Most Eagerly Awaited work of Fiction 'Harry Potter and the Deathly Hallows', which was better than I had expected. The predictions I made while reading 'Prisoner of Azkaban' eight years ago in Ireland were surprisingly accurate, too.

Novel I was most surprised at enjoying 'Mrs Dalloway', by Virginia Woolf. Probably all intellectual teenage girls feel they ought to read Virginia Woolf. I certainly did, and I couldn't stand her then. "What's actually happening?" I uttered, all the way through 'To the Lighthouse', 'Orlando', and 'Jacob's Room'. I only forgave 'Flush' for featuring a Cocker spaniel. Ten years on, having lost my addiction to narrative certainties, I had enjoyed 'A Home at the end of the world' by Michael Cunningham,. and wanted to read his 'The Hours'. But I knew it was inspired by 'Mrs Dalloway', and I felt I ought to read that first. For months I couldn't even bring myself to buy the Woolf. Finally I cracked and chose the cheapest Penguin edition, without any notes or introduction, to see if concentrating on the text itself rather than what I ought to be thinking about it would help. Obviously it did, I whizzed through it, and even quoted from it in my dissertation (never one to miss an opportunity to show off my reading. I also quoted from Tolkein and C. S. Lewis. All made perfect sense in the context). I then loved 'The Hours'.

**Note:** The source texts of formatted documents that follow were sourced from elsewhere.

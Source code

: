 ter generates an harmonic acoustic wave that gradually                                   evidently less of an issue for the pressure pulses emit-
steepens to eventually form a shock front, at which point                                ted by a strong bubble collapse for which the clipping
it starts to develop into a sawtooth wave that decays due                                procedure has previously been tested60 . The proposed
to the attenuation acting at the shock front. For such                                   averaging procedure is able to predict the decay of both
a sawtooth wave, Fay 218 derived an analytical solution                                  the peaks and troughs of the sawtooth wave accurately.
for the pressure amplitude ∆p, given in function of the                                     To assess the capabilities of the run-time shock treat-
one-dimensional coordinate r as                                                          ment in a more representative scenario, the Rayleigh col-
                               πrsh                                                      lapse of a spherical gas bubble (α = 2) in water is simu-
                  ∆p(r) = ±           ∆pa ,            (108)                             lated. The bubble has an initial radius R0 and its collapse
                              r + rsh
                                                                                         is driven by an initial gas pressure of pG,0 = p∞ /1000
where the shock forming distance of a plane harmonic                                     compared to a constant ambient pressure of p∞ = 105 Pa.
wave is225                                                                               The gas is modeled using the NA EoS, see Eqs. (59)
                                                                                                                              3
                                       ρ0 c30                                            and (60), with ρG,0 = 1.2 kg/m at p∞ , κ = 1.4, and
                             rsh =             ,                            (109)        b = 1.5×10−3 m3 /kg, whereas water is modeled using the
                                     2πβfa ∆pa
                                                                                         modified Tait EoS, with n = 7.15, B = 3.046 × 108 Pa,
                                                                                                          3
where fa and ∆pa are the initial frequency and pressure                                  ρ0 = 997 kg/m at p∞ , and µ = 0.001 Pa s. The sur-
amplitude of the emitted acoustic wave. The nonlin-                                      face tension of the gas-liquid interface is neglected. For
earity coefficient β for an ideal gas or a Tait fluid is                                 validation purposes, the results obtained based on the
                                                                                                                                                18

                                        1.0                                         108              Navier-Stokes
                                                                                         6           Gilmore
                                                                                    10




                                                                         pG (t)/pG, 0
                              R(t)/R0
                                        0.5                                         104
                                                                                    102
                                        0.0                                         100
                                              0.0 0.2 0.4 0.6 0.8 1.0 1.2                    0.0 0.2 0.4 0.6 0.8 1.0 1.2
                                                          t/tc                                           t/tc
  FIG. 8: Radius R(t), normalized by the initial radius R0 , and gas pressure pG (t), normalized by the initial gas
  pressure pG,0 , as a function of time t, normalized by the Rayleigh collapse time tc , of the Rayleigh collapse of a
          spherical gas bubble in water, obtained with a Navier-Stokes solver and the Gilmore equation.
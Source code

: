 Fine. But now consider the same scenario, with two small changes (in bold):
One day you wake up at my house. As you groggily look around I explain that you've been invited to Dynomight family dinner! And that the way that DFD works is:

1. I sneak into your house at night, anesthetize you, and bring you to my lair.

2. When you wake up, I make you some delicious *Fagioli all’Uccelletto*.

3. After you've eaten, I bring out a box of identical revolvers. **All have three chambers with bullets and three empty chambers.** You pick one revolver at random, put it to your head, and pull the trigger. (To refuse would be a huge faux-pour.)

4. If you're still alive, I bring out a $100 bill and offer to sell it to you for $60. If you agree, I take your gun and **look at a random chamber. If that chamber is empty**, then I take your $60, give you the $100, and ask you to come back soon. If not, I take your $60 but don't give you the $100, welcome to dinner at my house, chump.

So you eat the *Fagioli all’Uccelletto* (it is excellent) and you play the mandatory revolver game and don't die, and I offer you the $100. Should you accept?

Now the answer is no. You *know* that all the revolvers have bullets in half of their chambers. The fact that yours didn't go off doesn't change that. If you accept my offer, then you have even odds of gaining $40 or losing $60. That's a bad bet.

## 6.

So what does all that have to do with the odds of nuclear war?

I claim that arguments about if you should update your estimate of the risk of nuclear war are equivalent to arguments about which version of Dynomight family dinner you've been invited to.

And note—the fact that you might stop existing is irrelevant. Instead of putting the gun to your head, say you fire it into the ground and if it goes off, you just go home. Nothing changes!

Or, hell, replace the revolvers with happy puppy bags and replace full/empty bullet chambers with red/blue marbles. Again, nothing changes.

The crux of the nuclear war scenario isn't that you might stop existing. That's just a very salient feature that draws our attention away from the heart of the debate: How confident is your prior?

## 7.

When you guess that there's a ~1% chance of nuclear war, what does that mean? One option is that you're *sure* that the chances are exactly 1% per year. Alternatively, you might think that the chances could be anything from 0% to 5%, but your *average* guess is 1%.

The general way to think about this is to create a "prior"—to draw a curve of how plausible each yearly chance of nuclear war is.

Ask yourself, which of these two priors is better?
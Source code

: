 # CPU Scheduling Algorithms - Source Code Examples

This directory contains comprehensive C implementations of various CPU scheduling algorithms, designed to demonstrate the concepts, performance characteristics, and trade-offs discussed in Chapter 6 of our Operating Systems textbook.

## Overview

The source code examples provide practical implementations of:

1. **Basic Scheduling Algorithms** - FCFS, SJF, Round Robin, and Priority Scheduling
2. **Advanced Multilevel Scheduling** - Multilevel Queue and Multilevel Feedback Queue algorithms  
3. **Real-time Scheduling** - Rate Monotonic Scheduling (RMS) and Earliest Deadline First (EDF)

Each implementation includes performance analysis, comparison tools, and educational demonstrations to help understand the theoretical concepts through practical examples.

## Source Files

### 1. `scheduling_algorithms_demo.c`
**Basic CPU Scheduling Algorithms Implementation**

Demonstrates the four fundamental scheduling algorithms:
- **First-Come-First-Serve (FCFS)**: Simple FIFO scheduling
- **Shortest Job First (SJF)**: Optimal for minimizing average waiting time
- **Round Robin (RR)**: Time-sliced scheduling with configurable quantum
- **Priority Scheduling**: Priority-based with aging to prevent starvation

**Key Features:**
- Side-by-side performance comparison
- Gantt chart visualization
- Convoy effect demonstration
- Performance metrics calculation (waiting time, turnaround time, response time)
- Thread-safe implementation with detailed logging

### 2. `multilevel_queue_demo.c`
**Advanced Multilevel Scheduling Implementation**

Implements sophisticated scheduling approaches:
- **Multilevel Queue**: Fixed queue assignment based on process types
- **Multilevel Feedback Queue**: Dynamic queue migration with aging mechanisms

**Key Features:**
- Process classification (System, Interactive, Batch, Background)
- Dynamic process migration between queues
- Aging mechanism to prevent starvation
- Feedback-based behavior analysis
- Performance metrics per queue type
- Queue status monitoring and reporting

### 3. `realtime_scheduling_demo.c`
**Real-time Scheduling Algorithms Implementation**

Best Children's Books Two very late entries, 'Little Katia' and 'Ellen', by E. M. Almedingen, a Christmas present from L that kept me up until the small hours of Boxing Day. I thought I had at least heard of if not read all the best children's books of the twentieth century, but obviously not. (I had also thought that it was compulsory for any book set in nineteenth century Russia to sigh and remark how all this has been swept away by the Revolution now. These didn't, and were all the better for it).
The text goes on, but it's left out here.